| Given records |
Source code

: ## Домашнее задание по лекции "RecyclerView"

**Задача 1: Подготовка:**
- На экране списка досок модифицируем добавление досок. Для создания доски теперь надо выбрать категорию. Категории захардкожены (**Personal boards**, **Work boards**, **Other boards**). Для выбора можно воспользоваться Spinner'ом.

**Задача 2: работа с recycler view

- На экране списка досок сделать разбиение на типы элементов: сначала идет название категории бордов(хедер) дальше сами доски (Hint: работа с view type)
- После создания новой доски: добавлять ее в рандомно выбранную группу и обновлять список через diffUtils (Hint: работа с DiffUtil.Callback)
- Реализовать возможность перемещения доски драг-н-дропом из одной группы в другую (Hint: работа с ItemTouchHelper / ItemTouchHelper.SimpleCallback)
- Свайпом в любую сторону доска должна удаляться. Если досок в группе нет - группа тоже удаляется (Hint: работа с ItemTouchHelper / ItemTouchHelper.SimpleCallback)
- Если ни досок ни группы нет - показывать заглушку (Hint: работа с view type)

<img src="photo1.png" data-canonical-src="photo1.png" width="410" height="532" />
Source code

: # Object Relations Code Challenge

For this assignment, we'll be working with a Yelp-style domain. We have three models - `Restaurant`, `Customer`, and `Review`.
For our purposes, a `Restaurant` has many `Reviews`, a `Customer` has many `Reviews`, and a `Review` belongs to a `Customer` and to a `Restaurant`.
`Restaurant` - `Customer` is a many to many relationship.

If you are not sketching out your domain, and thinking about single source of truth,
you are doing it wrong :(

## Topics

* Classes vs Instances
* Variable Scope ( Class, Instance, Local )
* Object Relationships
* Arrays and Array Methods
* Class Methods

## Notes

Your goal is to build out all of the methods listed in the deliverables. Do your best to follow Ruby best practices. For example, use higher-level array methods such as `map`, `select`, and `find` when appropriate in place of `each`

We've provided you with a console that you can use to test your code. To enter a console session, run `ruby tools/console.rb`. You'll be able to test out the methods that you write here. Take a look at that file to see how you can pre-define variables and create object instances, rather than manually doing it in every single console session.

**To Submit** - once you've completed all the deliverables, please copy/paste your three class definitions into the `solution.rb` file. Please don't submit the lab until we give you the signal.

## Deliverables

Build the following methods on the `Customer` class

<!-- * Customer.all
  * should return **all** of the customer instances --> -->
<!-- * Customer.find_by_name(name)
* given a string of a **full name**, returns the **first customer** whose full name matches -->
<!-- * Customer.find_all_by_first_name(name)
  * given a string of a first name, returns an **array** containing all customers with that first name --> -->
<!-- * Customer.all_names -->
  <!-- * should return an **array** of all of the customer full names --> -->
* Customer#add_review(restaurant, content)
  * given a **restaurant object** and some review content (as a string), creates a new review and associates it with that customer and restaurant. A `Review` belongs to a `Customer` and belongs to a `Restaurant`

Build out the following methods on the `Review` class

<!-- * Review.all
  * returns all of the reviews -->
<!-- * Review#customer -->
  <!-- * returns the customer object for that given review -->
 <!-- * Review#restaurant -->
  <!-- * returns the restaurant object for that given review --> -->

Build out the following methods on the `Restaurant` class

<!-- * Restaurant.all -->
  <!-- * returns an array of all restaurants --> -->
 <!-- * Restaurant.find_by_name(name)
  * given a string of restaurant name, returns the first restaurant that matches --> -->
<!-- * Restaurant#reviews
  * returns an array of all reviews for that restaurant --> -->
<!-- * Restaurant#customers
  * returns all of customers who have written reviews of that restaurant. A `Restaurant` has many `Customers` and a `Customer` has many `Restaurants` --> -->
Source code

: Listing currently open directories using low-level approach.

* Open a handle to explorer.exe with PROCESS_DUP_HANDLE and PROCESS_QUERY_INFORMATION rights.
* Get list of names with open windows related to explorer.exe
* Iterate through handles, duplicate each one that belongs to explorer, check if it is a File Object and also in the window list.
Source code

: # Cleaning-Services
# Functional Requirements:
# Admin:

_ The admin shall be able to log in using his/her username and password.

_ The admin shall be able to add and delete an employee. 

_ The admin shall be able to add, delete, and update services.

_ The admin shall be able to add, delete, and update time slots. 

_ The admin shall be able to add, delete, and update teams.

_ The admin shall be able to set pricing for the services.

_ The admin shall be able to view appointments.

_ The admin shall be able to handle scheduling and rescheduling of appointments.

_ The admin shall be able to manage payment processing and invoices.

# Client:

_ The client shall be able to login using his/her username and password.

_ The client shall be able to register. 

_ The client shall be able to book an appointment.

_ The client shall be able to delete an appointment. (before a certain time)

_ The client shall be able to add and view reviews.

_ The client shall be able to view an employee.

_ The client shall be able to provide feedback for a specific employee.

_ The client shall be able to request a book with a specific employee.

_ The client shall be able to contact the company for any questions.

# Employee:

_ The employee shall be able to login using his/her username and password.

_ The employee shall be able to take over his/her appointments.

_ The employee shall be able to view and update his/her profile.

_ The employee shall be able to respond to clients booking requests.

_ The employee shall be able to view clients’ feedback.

| Assigned task |
Each line in the listing above that includes the word "belongs" needs to be copied out.

| Response |
For our purposes, a `Restaurant` has many `Reviews`, a `Customer` has many `Reviews`, and a `Review` belongs to a `Customer` and to a `Restaurant`.
  * given a **restaurant object** and some review content (as a string), creates a new review and associates it with that customer and restaurant. A `Review` belongs to a `Customer` and belongs to a `Restaurant`
* Iterate through handles, duplicate each one that belongs to explorer, check if it is a File Object and also in the window list.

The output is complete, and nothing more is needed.